Yamini had been maintaining her dignity through a carefully curated diet of chocolate chip cookie dough ice cream for breakfast, dramatic monologues delivered to her unimpressed feline audience, and increasingly creative ways to avoid human contact. She'd perfected seventeen different ways to complain about the inadequacies of Bollywood's male leads, most of which involved comparisons to certain real-life officers who shall remain nameless but who possessed an infuriating combination of tactical brilliance and emotional constipation.

"At least Imran Khan's characters eventually figure out how to grovel properly," she informed Buttercup, gesturing at the paused screen with her spoon. "They don't just transfer people to different cities and then pretend they don't exist. They write letters. They make grand gestures. They run through airports making passionate declarations instead of hiding behind military protocols and—"

A sharp knock at her door cut through her soliloquy. Yamini froze, spoon halfway to her mouth, as if staying perfectly still might make whoever was disturbing her methodical destruction of her cardiovascular system simply disappear.

Buttercup's head snapped toward the door, whiskers twitching with sudden alertness. The knock came again, firmer this time, with the kind of controlled patience that spoke of military discipline and infinite persistence.
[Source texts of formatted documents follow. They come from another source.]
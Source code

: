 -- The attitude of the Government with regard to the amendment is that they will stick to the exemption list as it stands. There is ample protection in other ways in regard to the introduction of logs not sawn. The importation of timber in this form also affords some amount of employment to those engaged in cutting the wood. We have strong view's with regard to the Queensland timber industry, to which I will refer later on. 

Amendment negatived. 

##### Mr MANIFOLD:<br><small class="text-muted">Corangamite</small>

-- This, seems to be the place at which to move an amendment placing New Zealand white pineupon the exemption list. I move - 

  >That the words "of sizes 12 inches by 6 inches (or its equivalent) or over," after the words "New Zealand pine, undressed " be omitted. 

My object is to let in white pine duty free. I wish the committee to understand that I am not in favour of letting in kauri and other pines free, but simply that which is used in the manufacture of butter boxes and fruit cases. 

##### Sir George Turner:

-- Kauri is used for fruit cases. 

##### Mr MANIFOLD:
Yamini's heart began hammering against her ribs with the erratic rhythm of someone who had spent two days convincing herself she was over certain storm-gray eyes and the man who wielded them like weapons. She set down her ice cream with hands that trembled slightly, muscle memory already recognizing something her mind refused to acknowledge.

"Go away," she called out, her voice hoarse from disuse and too many tearful rants delivered to an audience of one very judgmental cat. "I'm not home."

Silence stretched between the door and her defensive position on the couch, thick with unspoken words and five months of accumulated hurt. Then came a voice that turned her bones to water and her heart to fire simultaneously.